Survey blueprints for ai performance review survey questions
Run different versions depending on timing and audience. Keep your deep-dive short enough to finish in ≤8 minutes. If you already run a classic post-cycle survey, align wording with your existing performance review survey questions so trends stay comparable even when AI changes the workflow.
Use this simple flow: pick blueprint → load items → set anonymity rules → send within 3–10 days after reviews → publish results and actions within 21 days.
- Pick 1 blueprint per cycle (HR owner, within 2 days after cycle close).
- Agree on anonymity threshold (HR + Betriebsrat, before launch).
- Send within 10 days post-cycle; keep field time to 7 days (HR ops).
- Share top themes and actions within 21 days (HR + leaders).
| Blueprint | Audience | When to run | Items (target) | Question mix (from bank) | Decision output |
|---|---|---|---|---|---|
| A) Employee post-cycle (pilot) | Employees in AI-assisted reviews | 3–10 days after reviews | 18–22 | E1–E6, E7–E12, E13–E18, E19–E24, E25–E30 + 2 ratings + 3 open | Keep/adjust AI use; fix transparency, safety, and privacy gaps |
| B) Manager post-cycle (pilot) | Managers using AI tools | 3–10 days after calibration | 18–22 | M1–M6, M7–M12, M13–M18, M19–M24, M25–M30 + 2 ratings + 3 open | Training plan; governance updates; workflow changes for next cycle |
| C) Combined pulse (during/after pilot) | Employees + Managers | Mid-pilot or right after first cycle | 12–15 | S1–S6 + E7/E13/E20/E29 + M19/M25 + 2 ratings + 2 open | Early warning: stop/continue decisions before scaling |
| D) Follow-up trend survey | Same populations as A/B | 6–12 months later | 12–18 | Repeat core items: E1/E7/E13/E20/E29/E36, M1/M7/M19/M25/M31/M42, S6 + ratings | Trust trend, fairness trend, adoption readiness for broader rollout |
Scoring & thresholds for ai performance review survey questions
Use the 5-point scale for statements and 0–10 for overall ratings.

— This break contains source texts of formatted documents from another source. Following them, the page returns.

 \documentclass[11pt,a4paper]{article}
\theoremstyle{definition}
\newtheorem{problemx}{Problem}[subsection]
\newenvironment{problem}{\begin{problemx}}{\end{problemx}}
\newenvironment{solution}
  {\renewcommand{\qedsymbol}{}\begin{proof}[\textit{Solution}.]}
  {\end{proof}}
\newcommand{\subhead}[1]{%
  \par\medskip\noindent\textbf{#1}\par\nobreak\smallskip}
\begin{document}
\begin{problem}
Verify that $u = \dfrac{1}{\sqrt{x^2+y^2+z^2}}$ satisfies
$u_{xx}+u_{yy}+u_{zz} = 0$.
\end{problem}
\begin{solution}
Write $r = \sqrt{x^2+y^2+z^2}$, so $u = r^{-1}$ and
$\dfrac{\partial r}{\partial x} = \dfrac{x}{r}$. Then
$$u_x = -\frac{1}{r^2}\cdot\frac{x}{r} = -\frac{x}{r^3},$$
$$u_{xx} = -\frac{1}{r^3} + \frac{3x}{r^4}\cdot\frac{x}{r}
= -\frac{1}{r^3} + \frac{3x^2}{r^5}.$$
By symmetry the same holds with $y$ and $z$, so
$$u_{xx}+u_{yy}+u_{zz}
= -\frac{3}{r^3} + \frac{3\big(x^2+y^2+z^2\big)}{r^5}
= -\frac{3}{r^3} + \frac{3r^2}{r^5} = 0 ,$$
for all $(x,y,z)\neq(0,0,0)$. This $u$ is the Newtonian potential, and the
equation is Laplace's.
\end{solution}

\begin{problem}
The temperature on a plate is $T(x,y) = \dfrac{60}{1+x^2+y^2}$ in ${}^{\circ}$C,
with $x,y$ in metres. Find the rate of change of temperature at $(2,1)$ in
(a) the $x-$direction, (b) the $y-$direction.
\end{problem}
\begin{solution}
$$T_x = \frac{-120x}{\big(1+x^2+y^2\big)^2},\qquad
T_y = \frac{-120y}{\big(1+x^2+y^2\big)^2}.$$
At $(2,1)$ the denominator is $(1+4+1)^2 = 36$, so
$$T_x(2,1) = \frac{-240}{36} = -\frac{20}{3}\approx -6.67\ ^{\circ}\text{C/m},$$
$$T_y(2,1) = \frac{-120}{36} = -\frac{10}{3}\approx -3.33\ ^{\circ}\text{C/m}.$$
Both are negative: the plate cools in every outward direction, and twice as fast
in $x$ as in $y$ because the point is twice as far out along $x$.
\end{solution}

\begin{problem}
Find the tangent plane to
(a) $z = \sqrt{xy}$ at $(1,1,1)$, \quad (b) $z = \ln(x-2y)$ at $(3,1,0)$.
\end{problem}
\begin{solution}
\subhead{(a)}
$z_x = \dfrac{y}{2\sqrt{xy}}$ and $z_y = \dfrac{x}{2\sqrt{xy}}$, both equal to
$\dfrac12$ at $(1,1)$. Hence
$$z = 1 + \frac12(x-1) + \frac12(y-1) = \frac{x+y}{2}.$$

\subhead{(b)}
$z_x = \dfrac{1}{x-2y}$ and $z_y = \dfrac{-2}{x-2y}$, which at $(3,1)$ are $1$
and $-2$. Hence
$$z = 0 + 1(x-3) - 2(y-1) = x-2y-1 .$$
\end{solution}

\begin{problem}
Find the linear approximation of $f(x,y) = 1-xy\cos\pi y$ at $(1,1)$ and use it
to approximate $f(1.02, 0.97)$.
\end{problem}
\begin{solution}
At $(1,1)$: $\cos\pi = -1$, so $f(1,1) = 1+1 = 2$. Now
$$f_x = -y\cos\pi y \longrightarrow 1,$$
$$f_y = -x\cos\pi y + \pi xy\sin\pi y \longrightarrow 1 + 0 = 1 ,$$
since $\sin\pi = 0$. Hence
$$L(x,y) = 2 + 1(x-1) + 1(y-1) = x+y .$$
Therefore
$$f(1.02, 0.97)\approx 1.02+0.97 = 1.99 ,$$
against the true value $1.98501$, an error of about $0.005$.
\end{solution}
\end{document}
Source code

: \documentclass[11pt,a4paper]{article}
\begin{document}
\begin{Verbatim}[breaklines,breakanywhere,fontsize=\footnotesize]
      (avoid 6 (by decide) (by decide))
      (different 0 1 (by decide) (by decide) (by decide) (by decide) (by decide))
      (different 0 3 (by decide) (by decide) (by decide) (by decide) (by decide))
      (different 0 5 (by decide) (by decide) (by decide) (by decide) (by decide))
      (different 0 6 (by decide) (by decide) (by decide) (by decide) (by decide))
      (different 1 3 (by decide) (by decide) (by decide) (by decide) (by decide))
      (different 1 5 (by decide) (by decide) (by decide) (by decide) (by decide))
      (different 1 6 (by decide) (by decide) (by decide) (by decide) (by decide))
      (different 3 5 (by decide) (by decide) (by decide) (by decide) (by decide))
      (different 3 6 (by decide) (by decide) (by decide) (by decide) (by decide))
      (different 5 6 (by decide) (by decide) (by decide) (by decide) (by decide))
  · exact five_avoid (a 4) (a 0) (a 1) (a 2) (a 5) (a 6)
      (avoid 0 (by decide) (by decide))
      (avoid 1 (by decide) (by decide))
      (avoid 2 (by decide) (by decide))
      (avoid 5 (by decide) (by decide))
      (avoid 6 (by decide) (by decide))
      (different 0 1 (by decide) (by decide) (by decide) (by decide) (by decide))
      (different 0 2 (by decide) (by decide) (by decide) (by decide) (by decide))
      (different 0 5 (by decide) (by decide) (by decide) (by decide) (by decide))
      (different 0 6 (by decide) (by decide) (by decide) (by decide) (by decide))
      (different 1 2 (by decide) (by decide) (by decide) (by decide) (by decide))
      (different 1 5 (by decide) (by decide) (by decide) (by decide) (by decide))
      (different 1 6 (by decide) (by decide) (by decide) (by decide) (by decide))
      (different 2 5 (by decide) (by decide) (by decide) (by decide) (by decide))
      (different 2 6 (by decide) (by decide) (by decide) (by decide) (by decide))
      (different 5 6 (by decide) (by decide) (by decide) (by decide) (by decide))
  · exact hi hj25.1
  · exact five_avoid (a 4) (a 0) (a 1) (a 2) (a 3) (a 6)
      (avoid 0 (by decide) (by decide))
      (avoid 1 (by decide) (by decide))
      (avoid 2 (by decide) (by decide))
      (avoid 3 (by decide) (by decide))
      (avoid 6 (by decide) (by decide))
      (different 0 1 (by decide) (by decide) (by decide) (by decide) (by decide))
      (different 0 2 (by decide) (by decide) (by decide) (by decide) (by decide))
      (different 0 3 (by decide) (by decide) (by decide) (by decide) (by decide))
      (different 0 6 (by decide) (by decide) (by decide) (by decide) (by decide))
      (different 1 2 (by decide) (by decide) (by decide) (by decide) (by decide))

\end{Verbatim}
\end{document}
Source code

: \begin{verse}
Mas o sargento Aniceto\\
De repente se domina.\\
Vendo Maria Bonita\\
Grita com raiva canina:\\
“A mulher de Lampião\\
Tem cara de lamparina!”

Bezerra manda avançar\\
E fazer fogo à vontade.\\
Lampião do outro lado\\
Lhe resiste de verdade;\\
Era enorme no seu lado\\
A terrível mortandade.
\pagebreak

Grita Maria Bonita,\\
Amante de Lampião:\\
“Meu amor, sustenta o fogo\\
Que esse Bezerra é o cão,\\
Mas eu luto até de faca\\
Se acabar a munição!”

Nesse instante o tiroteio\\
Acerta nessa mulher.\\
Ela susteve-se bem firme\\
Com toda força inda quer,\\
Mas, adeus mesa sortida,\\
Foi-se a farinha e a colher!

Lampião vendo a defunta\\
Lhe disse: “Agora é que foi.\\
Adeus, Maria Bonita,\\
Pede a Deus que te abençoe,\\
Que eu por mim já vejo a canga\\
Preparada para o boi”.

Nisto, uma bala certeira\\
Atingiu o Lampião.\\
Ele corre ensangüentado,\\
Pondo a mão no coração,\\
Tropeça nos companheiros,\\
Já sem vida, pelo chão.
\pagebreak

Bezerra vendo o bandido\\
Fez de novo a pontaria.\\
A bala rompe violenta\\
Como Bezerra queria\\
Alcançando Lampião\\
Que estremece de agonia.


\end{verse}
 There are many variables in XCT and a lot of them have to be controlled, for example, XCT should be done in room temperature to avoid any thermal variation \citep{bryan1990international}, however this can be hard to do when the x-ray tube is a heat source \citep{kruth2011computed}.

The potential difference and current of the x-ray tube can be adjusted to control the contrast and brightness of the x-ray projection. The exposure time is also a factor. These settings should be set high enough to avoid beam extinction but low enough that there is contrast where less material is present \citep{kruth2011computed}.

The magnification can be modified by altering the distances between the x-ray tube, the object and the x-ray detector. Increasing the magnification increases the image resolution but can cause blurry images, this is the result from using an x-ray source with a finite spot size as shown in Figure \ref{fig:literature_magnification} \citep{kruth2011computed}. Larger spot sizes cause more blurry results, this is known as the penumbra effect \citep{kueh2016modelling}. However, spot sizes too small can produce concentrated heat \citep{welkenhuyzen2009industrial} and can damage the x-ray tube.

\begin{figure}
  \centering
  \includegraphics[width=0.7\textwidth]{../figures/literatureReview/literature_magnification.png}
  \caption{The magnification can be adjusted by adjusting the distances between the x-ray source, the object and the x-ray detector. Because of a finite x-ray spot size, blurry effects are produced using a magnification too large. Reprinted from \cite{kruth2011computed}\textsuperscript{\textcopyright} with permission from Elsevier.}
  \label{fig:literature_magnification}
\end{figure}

Keep decisions tied to thresholds so you don’t overreact to anecdotes. If your review forms are being updated, align this survey with your performance review templates so managers see the same rubric language in both places.
Define three bands: Low (Avg <3,0), Medium (3,0–3,9), High (≥4,0). For ratings, treat <6/10 as a stop-and-fix signal in pilots.
- Low (Avg <3,0): fix before scale; assign owner and deadline within 7–30 days.
- Medium (3,0–3,9): improve next cycle; run targeted training and prompt updates.
- High (≥4,0): standardise; publish examples of good practice.
- Group gap trigger: difference ≥0,4 points or ≥15 pp favorable rate.
Turn scores into decisions with a 4-step routine: (1) compute averages per dimension, (2) check dispersion and “Disagree” rates, (3) compare groups, (4) map to actions in the decision table.
- HR computes dimension scores (E, M, S) and flags red thresholds (within 7 days).
- People Analytics checks group gaps and outliers (within 10 days).
- Leaders agree 3 priority fixes max (within 14 days).
- HR publishes a short “what changes next cycle” note (within 21 days).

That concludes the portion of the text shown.